New book aims for debate on vanishing Sofia

A group of young people from Sofia University’s sociology department have produced a book documenting the stories of 11 pre-1944 houses that are crumbling into ruins, a sad decline from the days when the buildings were the homes of some of the Bulgarian capital city’s wealthiest and most influential families.

The book, Portraits of Vanishing Sofia (Портрети на изчезваща София), is intended to provoke discussion about the fate of the buildings, beautiful in their heyday, a glory still apparent in spite of their neglected, peeling facades.

The idea for the book, published by the Iztok –Zapad publishing house, came from photographs published on social network Facebook, which prompted the authors to set about collecting more photographs of buildings in the city dating from between the end of Ottoman rule and the closing stages of World War 2.

A hint of the erstwhile status of the families who lived in the area documented in the book, around Maria Louisa Boulevard and down Kiril i Metodii Street, is that in one house in the latter street, a lion was kept as a pet.

Today, the houses are crumbling, in part because members of the families that own them have been locked in disputes for decades.
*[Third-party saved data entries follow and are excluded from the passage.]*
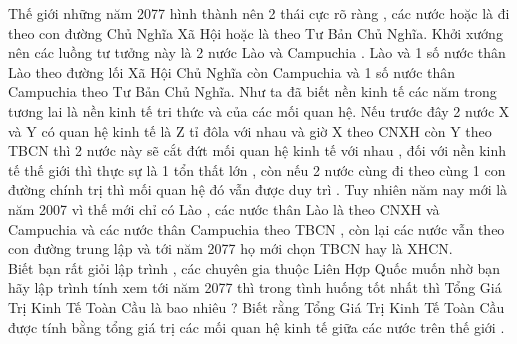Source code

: Thế giới những năm 2077 hình thành nên 2 thái cực rõ ràng , các nước hoặc là đi theo con đường Chủ Nghĩa Xã Hội hoặc là theo Tư Bản Chủ Nghĩa. Khởi xướng nên các luồng tư tưởng này là 2 nước Lào và Campuchia . Lào và 1 số nước thân Lào theo đường lối Xã Hội Chủ Nghĩa còn Campuchia và 1 số nước thân Campuchia theo Tư Bản Chủ Nghĩa. Như ta đã biết nền kinh tế các năm trong tương lai là nền kinh tế tri thức và của các mối quan hệ. Nếu trước đây 2 nước X và Y có quan hệ kinh tế là Z tỉ đôla với nhau và giờ X theo CNXH còn Y theo TBCN thì 2 nước này sẽ cắt đứt mối quan hệ kinh tế với nhau , đối với nền kinh tế thế giới thì thực sự là 1 tổn thất lớn , còn nếu 2 nước cùng đi theo cùng 1 con đường chính trị thì mối quan hệ đó vẫn được duy trì . Tuy nhiên năm nay mới là năm 2007 vì thế mới chỉ có Lào , các nước thân Lào là theo CNXH và Campuchia và các nước thân Campuchia theo TBCN , còn lại các nước vẫn theo con đường trung lập và tới năm 2077 họ mới chọn TBCN hay là XHCN.   
\\   Biết bạn rất giỏi lập trình , các chuyên gia thuộc Liên Hợp Quốc muốn nhờ bạn hãy lập trình tính xem tới năm 2077 thì trong tình huống tốt nhất thì Tổng Giá Trị Kinh Tế Toàn Cầu là bao nhiêu ? Biết rằng Tổng Giá Trị Kinh Tế Toàn Cầu được tính bằng tổng giá trị các mối quan hệ kinh tế giữa các nước trên thế giới .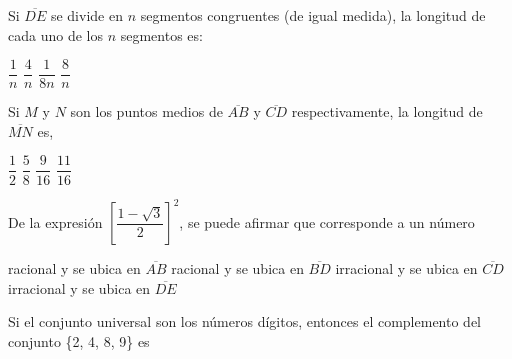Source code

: \documentclass[10pt,letterpaper,addpoints]{exam}
\begin{document}
\begin{multicols}{2}
\begin{questions}
 \begin{center}
\end{center}
\question \label{firstq}Si $\overline{DE}$ se divide en $n$ segmentos congruentes (de igual medida), la longitud de cada uno de los $n$ segmentos es:
\begin{choices}
\begin{multicols}{2}
\choice $\dfrac{1}{n}$
\choice $\dfrac{4}{n}$
\CorrectChoice $\dfrac{1}{8n}$
\choice $\dfrac{8}{n}$
\end{multicols}
\end{choices}
\question Si $M$ y $N$ son los puntos medios de $\overline{AB}$ y $\overline{CD}$ respectivamente, la longitud de $\overline{MN}$ es,
\begin{choices}
\begin{multicols}{2}
 \choice $\dfrac{1}{2}$
 \choice $\dfrac{5}{8}$
 \choice $\dfrac{9}{16}$
 \CorrectChoice $\dfrac{11}{16}$
\end{multicols}
\end{choices}
\question \label{lastq} De la expresión $\left[\dfrac{1-\sqrt{3}}{2}\right]^{2}$, se puede afirmar que corresponde a un número
\begin{choices}
 \choice racional y se ubica en $\overline{AB}$
 \choice racional y se ubica en $\overline{BD}$
 \choice irracional y se ubica en $\overline{CD}$
 \CorrectChoice irracional y se ubica en $\overline{DE}$
\end{choices}
\question Si el conjunto universal son los números dígitos, entonces el complemento del conjunto \{2, 4, 8, 9\} es
\begin{choices}
\begin{multicols}{2}

\end{multicols}
\end{choices}
\end{questions}
\end{multicols}
\end{document}
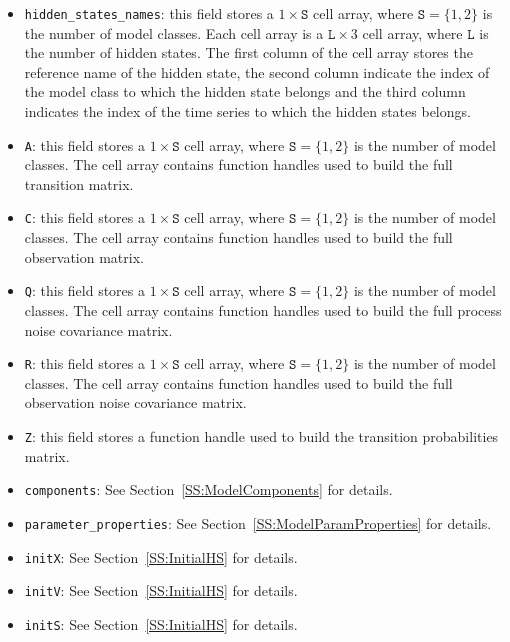\begin{itemize}
\item \lstinline[basicstyle = \mlttfamily \small ]!hidden_states_names!:  this field stores a $1\times \mathtt{S}$ cell array, where $\mathtt{S} = \{1,2 \}$ is the number of model classes.
Each cell array is a $ \mathtt{L} \times 3$ cell array, where $\mathtt{L}$ is the number of hidden states. The first column of the cell array stores the reference name of the hidden state, the second column indicate the index of the model class to which the hidden state belongs and the third column indicates the index of the time series to which the hidden states belongs.
\item \lstinline[basicstyle = \mlttfamily \small ]!A!:  this field stores a $1\times \mathtt{S}$ cell array, where $\mathtt{S} = \{1,2 \}$ is the number of model classes. The cell array contains function handles used to build the full transition matrix.
\item \lstinline[basicstyle = \mlttfamily \small ]!C!:  this field stores a $1\times \mathtt{S}$ cell array, where $\mathtt{S} = \{1,2 \}$ is the number of model classes. The cell array contains function handles used to build the full observation matrix.
\item \lstinline[basicstyle = \mlttfamily \small ]!Q!: this field stores a $1\times \mathtt{S}$ cell array, where $\mathtt{S} = \{1,2 \}$ is the number of model classes. The cell array contains function handles used to build the full process noise covariance matrix.
\item \lstinline[basicstyle = \mlttfamily \small ]!R!:  this field stores a $1\times \mathtt{S}$ cell array, where $\mathtt{S} = \{1,2 \}$ is the number of model classes. The cell array contains function handles used to build the full observation noise covariance matrix.
\item \lstinline[basicstyle = \mlttfamily \small ]!Z!:  this field stores a function handle used to build the transition probabilities matrix.
\item \lstinline[basicstyle = \mlttfamily \small ]!components!:   See Section~\ref{SS:ModelComponents} for details.
\item \lstinline[basicstyle = \mlttfamily \small ]!parameter_properties!: See Section~\ref{SS:ModelParamProperties} for details.
\item \lstinline[basicstyle = \mlttfamily \small ]!initX!: See Section~\ref{SS:InitialHS} for details.
\item \lstinline[basicstyle = \mlttfamily \small ]!initV!: See Section~\ref{SS:InitialHS} for details.
\item \lstinline[basicstyle = \mlttfamily \small ]!initS!: See Section~\ref{SS:InitialHS} for details.
\end{itemize}


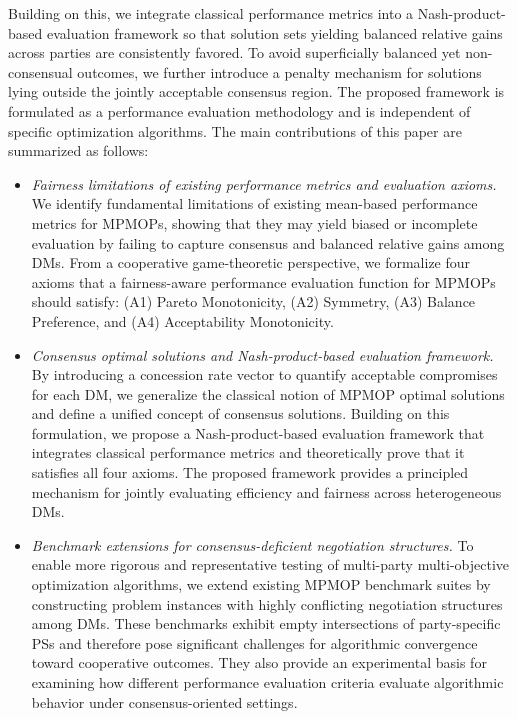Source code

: \documentclass[journal]{IEEEtran}
\begin{document}
Building on this, we integrate classical performance metrics into a Nash-product-based evaluation framework so that solution sets yielding balanced relative gains across parties are consistently favored. To avoid superficially balanced yet non-consensual outcomes, we further introduce a penalty mechanism for solutions lying outside the jointly acceptable consensus region. The proposed framework is formulated as a performance evaluation methodology and is independent of specific optimization algorithms. The main contributions of this paper are summarized as follows:

\begin{itemize}
	\item \textit{Fairness limitations of existing performance metrics and evaluation axioms.}
	We identify fundamental limitations of existing mean-based performance metrics for MPMOPs, showing that they may yield biased or incomplete evaluation by failing to capture consensus and balanced relative gains among DMs. From a cooperative game-theoretic perspective, we formalize four axioms that a fairness-aware performance evaluation function for MPMOPs should satisfy: (A1) Pareto Monotonicity, (A2) Symmetry, (A3) Balance Preference, and (A4) Acceptability Monotonicity.
	
	\item \textit{Consensus optimal solutions and Nash-product-based evaluation framework.}
	By introducing a concession rate vector to quantify acceptable compromises for each DM, we generalize the classical notion of MPMOP optimal solutions and define a unified concept of consensus solutions. Building on this formulation, we propose a Nash-product-based evaluation framework that integrates classical performance metrics and theoretically prove that it satisfies all four axioms. The proposed framework provides a principled mechanism for jointly evaluating efficiency and fairness across heterogeneous DMs.
	
	\item 
	\textit{Benchmark extensions for consensus-deficient negotiation structures.}
	To enable more rigorous and representative testing of multi-party multi-objective optimization algorithms, we extend existing MPMOP benchmark suites by constructing problem instances with highly conflicting negotiation structures among DMs. These benchmarks exhibit empty intersections of party-specific PSs and therefore pose significant challenges for algorithmic convergence toward cooperative outcomes. They also provide an experimental basis for examining how different performance evaluation criteria evaluate algorithmic behavior under consensus-oriented settings.
	
\end{itemize}
\end{document}
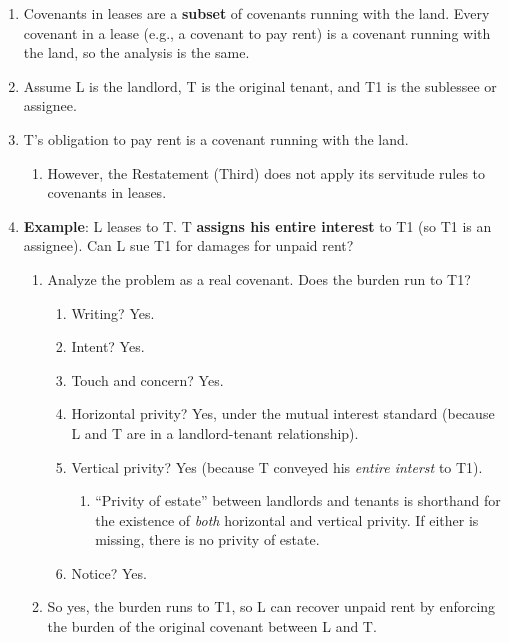 \begin{enumerate}
    \item Covenants in leases are a \textbf{subset} of covenants running with 
    the land. Every covenant in a lease (e.g., a covenant to pay rent) is a 
    covenant running with the land, so the analysis is the same.
    \item Assume L is the landlord, T is the original tenant, and T1 is the 
    sublessee or assignee.
    \item T's obligation to pay rent is a covenant running with the land.
    \begin{enumerate}
        \item However, the Restatement (Third) does not apply its servitude 
        rules to covenants in leases.
    \end{enumerate}
    \item \textbf{Example}: L leases to T. T \textbf{assigns his entire 
    interest} to T1 (so T1 is an assignee). Can L sue T1 for damages for 
    unpaid rent?
    \begin{enumerate}
        \item Analyze the problem as a real covenant. Does the burden run to 
        T1?
        \begin{enumerate}
            \item Writing? Yes.
            \item Intent? Yes.
            \item Touch and concern? Yes.
            \item Horizontal privity? Yes, under the mutual interest standard 
            (because L and T are in a landlord-tenant relationship).
            \item Vertical privity? Yes (because T conveyed his \emph{entire 
            interst} to T1).
            \begin{enumerate}
                \item ``Privity of estate'' between landlords and tenants is 
                shorthand for the existence of \emph{both} horizontal and 
                vertical privity. If either is missing, there is no privity of 
                estate.
            \end{enumerate}
            \item Notice? Yes.
        \end{enumerate}
        \item So yes, the burden runs to T1, so L can recover unpaid rent by 
        enforcing the burden of the original covenant between L and T.

\end{enumerate}
\end{enumerate}
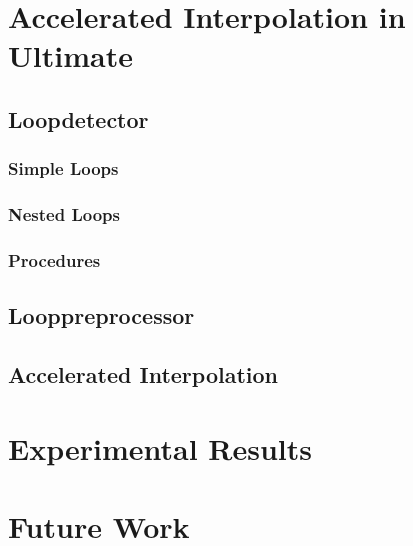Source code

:\documentclass{article}
\newcommand\mycom[1]{}
\newcommand\mycom[1]{#1}
\newcommand{\jw}[1]{\mycom{\todo[color=blue!40,inline]{\small JW: #1}}}
\begin{document}
\section{Accelerated Interpolation in Ultimate}
\subsection{Loopdetector}
\subsubsection{Simple Loops}

\subsubsection{Nested Loops}

\subsubsection{Procedures}

\subsection{Looppreprocessor}

\subsection{Accelerated Interpolation}


\section{Experimental Results}

\section{Future Work}
\jw{More Acceleration methods}

\pagebreak
{}



	
\end{document}
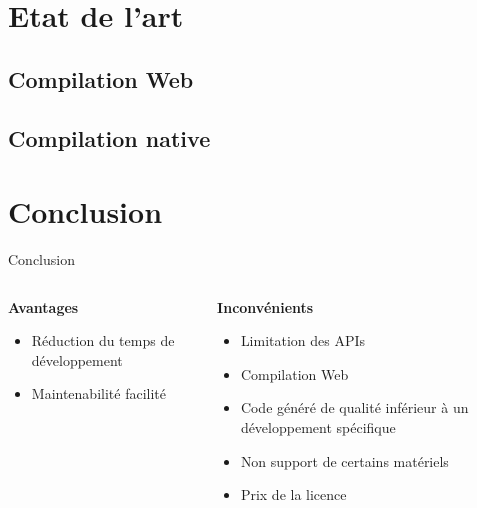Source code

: \documentclass{beamer}
\begin{document}
\section{Etat de l'art}

\subsection{Compilation Web}
\begin{frame}
\end{frame}

\subsection{Compilation native}
\begin{frame}
\end{frame}

\section{Conclusion}
\begin{frame}{Conclusion}
\begin{columns}[c]
  \begin{column}{0.5\textwidth}
    \textbf{Avantages}
    \begin{itemize}
      \item Réduction du temps de développement
      \item Maintenabilité facilité
    \end{itemize}
  \end{column}
  \begin{column}{0.5\textwidth}
    \textbf{Inconvénients}
    \begin{itemize}
      \item Limitation des APIs
      \item Compilation Web
      \item Code généré de qualité inférieur à un développement spécifique
      \item Non support de certains matériels
      \item Prix de la licence
    \end{itemize}
  \end{column}
\end{columns}
\end{frame}
\end{document}

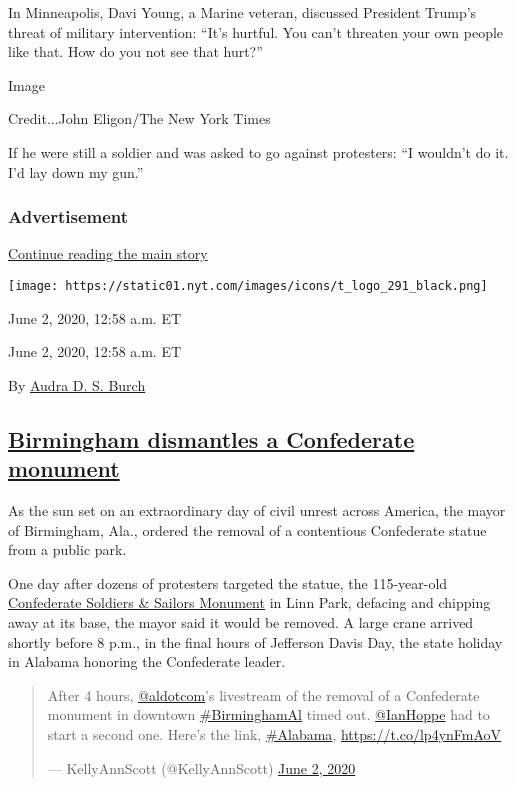 In Minneapolis, Davi Young, a Marine veteran, discussed President
Trump's threat of military intervention: ``It's hurtful. You can't
threaten your own people like that. How do you not see that hurt?''

Image

Credit...John Eligon/The New York Times

If he were still a soldier and was asked to go against protesters: ``I
wouldn't do it. I'd lay down my gun.''

\hypertarget{advertisement}{%
\subsubsection{Advertisement}\label{advertisement}}

\protect\hyperlink{after-dfp-ad-mid1}{Continue reading the main story}

\texttt{[image: https://static01.nyt.com/images/icons/t\_logo\_291\_black.png]}

June 2, 2020, 12:58 a.m. ET

June 2, 2020, 12:58 a.m. ET

By \href{https://www.nytimes.com/by/audra-d-s-burch}{Audra D. S. Burch}

\hypertarget{birmingham-dismantles-a-confederate-monument}{%
\subsection{\texorpdfstring{\protect\hyperlink{birmingham-dismantles-a-confederate-monument}{Birmingham
dismantles a Confederate
monument}}{Birmingham dismantles a Confederate monument}}\label{birmingham-dismantles-a-confederate-monument}}

As the sun set on an extraordinary day of civil unrest across America,
the mayor of Birmingham, Ala., ordered the removal of a contentious
Confederate statue from a public park.

One day after dozens of protesters targeted the statue, the 115-year-old
\href{https://www.al.com/news/2020/06/the-history-of-birmingham-monuments-damaged-during-george-floyd-protest.html}{Confederate
Soldiers \& Sailors Monument} in Linn Park, defacing and chipping away
at its base, the mayor said it would be removed. A large crane arrived
shortly before 8 p.m., in the final hours of Jefferson Davis Day, the
state holiday in Alabama honoring the Confederate leader.

\begin{quote}
After 4 hours,
\href{https://twitter.com/aldotcom?ref_src=twsrc\%5Etfw}{@aldotcom}'s
livestream of the removal of a Confederate monument in downtown
\href{https://twitter.com/hashtag/BirminghamAl?src=hash\&ref_src=twsrc\%5Etfw}{\#BirminghamAl}
timed out.
\href{https://twitter.com/IanHoppe?ref_src=twsrc\%5Etfw}{@IanHoppe} had
to start a second one. Here's the link,
\href{https://twitter.com/hashtag/Alabama?src=hash\&ref_src=twsrc\%5Etfw}{\#Alabama},
\url{https://t.co/lp4ynFmAoV}

--- KellyAnnScott (@KellyAnnScott)
\href{https://twitter.com/KellyAnnScott/status/1267683591959580673?ref_src=twsrc\%5Etfw}{June
2, 2020}
\end{quote}

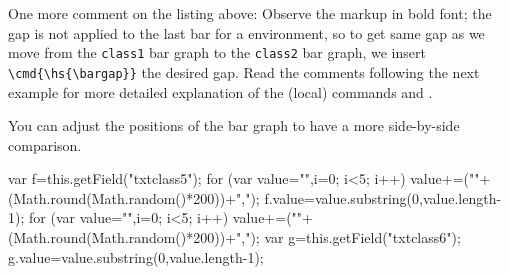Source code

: \documentclass{article}
\begin{document}
One more comment on the
listing above: Observe the markup in bold font; the gap is not applied to the
last bar for a  environment, so to get same gap as we move from
the \texttt{class1} bar graph to the \texttt{class2} bar graph, we insert
\verb~\cmd{\hs{\bargap}}~ the desired gap. Read the comments following the next example
for more detailed explanation of the (local) commands  and .\medskip

You can adjust the positions of the bar graph to have a more side-by-side comparison.\vcgBdry[4bp]

\vcgBdry[6pt]


\begin{defineJS}{\pbaction}
var f=this.getField("txtclass5");
for (var value="",i=0; i<5; i++) value+=(""+(Math.round(Math.random()*200))+",");
f.value=value.substring(0,value.length-1);
for (var value="",i=0; i<5; i++) value+=(""+(Math.round(Math.random()*200))+",");
var g=this.getField("txtclass6");
g.value=value.substring(0,value.length-1);
\end{defineJS}
\end{document}
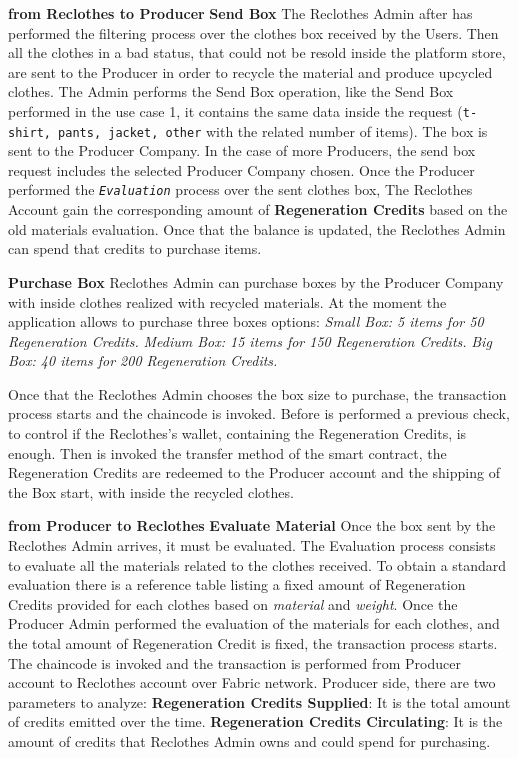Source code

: \begin{outline}[enumerate]
    \1 \textbf{from Reclothes to Producer}   
    \2 \textbf{Send Box}
    \3 The Reclothes Admin after has performed the filtering process over the clothes box received by the Users. 
    Then all the clothes in a bad status, that could not be resold inside the platform store, are sent to the 
    Producer in order to recycle the material and produce upcycled clothes. The Admin performs the Send Box 
    operation, like the Send Box performed in the use case 1, it contains the same data inside the request 
    (\texttt{t-shirt, pants, jacket, other} with the related number of items). The box is sent to the Producer 
    Company. In the case of more Producers, the send box request includes the selected Producer Company chosen.
    \3 Once the Producer performed the \textit{\texttt{Evaluation}} process over the sent clothes box, 
    The Reclothes Account gain the corresponding amount of \textbf{Regeneration Credits} based on the 
    old materials evaluation. Once that the balance is updated, the Reclothes Admin can spend that 
    credits to purchase items. 
    
    \2 \textbf{Purchase Box}
    \3 Reclothes Admin can purchase boxes by the Producer Company with inside clothes realized with recycled 
    materials. At the moment the application allows to purchase three boxes options: 
    \4 \textit{Small Box: 5 items for 50 Regeneration Credits.}
    \4 \textit{Medium Box: 15 items for 150 Regeneration Credits.} 
    \4 \textit{Big Box: 40 items for 200 Regeneration Credits.}

    \3 Once that the Reclothes Admin chooses the box size to purchase, the transaction process starts and the 
    chaincode is invoked. Before is performed a previous check, to control if the Reclothes's wallet, containing the 
    Regeneration Credits, is enough. Then is invoked the transfer method of the smart contract, the Regeneration Credits are 
    redeemed to the Producer account and the shipping of the Box start, with inside the recycled clothes.       

    \1 \textbf{from Producer to Reclothes}
    \2 \textbf{Evaluate Material}
    \3 Once the box sent by the Reclothes Admin arrives, it must be evaluated. The Evaluation process
    consists to evaluate all the materials related to the clothes received. To obtain a standard evaluation
    there is a reference table listing a fixed amount of Regeneration Credits provided for
    each clothes based on \textit{material} and \textit{weight}. Once the Producer Admin performed 
    the evaluation of the materials for each clothes, and the total amount of Regeneration Credit is fixed,
    the transaction process starts. The chaincode is invoked and the transaction is performed from Producer account
    to Reclothes account over Fabric network. Producer side, there are two parameters to analyze:
    \4 \textbf{Regeneration Credits Supplied}: It is the total amount of credits emitted over the time.
    \4 \textbf{Regeneration Credits Circulating}: It is the amount of credits that Reclothes Admin
    owns and could spend for purchasing. 
\end{outline}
In spite of legislation requiring the upkeep of buildings, some of the owners lack the money to maintain them.

The authors – Lea Vaisova, Neven Germanova, Milena Goranova, Veronika Dimitrova, Elena Lilova, Tsvetelina Panova, Tsvetelina Slacheva and Hristian Hristov – have no specific proposal to solve the problem, but believe that the plight of the houses should be resolved soon, before it is too late.

The book, in Bulgarian and priced at about 15 leva, is available at major bookshops in Sofia.